TASK TO COMPLETE: Two lines in the data below mark the range: the one with "As different subsets" and the one with "The clusters are". Return both, along with every line between them, exactly.

——

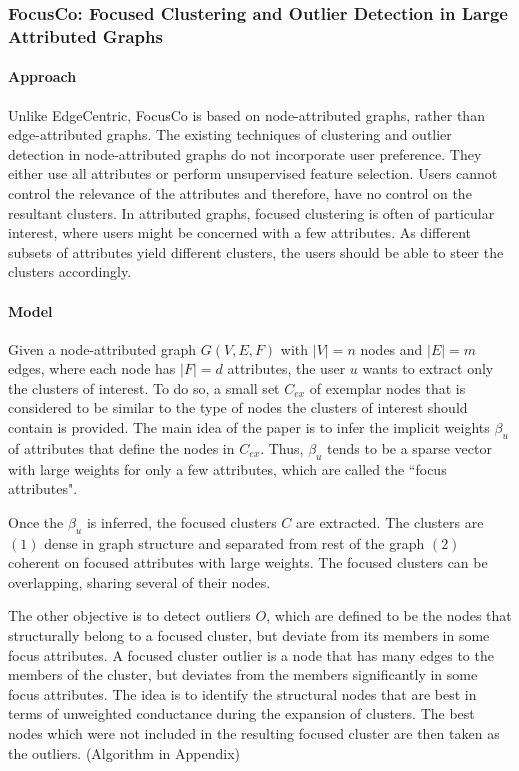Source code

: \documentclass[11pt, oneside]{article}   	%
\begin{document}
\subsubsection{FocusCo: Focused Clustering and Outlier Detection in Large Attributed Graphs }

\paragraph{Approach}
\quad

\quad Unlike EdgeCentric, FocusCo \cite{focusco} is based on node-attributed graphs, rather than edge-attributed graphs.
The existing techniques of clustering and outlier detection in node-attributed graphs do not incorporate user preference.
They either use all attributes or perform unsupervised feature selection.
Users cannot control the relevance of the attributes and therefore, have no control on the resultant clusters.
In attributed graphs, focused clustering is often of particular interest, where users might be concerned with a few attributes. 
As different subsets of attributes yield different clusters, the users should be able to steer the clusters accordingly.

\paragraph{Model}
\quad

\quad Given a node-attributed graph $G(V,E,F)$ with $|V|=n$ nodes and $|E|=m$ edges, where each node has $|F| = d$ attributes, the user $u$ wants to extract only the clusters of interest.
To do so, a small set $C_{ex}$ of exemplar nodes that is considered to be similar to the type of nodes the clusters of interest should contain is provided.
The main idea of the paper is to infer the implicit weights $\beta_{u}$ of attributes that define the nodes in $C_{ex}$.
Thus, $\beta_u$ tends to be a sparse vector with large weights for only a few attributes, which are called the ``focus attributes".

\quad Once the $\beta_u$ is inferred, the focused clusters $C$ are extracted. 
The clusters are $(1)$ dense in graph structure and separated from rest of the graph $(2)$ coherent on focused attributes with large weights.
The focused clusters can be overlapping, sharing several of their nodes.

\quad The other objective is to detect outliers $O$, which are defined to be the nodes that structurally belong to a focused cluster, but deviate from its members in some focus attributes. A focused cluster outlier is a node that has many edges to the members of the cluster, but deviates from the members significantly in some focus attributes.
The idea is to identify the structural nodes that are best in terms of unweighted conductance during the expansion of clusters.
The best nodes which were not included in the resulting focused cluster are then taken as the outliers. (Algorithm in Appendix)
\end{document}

——

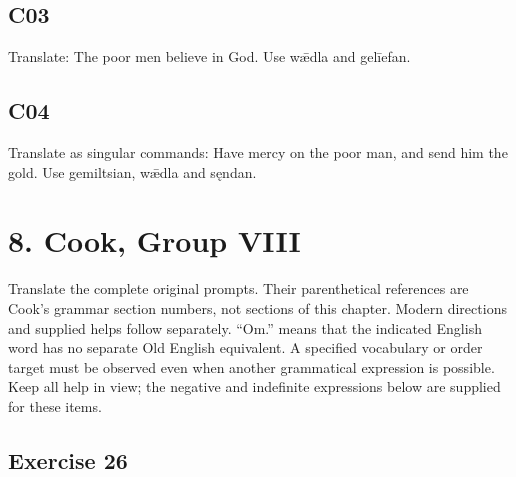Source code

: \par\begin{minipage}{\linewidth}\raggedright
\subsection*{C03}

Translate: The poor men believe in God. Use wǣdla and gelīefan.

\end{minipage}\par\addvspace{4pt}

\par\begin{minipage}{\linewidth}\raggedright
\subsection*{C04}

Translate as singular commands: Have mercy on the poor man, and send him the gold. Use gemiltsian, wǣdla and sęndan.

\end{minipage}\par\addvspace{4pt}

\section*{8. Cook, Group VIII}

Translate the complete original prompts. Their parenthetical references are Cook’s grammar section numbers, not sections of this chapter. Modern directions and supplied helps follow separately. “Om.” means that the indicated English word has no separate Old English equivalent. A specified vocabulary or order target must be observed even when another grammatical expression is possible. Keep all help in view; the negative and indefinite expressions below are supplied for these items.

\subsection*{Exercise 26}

——

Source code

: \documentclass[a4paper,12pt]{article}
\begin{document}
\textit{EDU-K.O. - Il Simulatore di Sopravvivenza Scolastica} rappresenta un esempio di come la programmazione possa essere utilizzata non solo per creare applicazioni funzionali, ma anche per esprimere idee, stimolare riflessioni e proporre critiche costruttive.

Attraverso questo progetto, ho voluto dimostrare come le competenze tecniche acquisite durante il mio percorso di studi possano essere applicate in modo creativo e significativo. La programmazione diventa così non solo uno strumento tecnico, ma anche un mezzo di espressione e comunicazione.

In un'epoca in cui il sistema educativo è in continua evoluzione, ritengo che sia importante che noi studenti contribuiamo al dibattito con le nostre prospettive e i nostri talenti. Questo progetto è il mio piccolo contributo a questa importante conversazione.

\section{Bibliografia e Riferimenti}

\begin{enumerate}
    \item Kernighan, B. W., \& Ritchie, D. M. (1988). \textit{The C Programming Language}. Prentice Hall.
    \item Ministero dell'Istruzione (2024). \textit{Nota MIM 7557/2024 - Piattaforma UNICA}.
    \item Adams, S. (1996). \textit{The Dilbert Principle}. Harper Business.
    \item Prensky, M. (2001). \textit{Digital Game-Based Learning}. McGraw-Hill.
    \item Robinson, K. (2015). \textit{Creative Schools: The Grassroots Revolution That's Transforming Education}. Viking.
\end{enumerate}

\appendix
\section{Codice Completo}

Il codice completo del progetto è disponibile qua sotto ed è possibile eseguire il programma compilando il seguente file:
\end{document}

——

REPLY TO THE TASK:
As different subsets of attributes yield different clusters, the users should be able to steer the clusters accordingly.

\paragraph{Model}
\quad

\quad Given a node-attributed graph $G(V,E,F)$ with $|V|=n$ nodes and $|E|=m$ edges, where each node has $|F| = d$ attributes, the user $u$ wants to extract only the clusters of interest.
To do so, a small set $C_{ex}$ of exemplar nodes that is considered to be similar to the type of nodes the clusters of interest should contain is provided.
The main idea of the paper is to infer the implicit weights $\beta_{u}$ of attributes that define the nodes in $C_{ex}$.
Thus, $\beta_u$ tends to be a sparse vector with large weights for only a few attributes, which are called the ``focus attributes".

\quad Once the $\beta_u$ is inferred, the focused clusters $C$ are extracted. 
The clusters are $(1)$ dense in graph structure and separated from rest of the graph $(2)$ coherent on focused attributes with large weights.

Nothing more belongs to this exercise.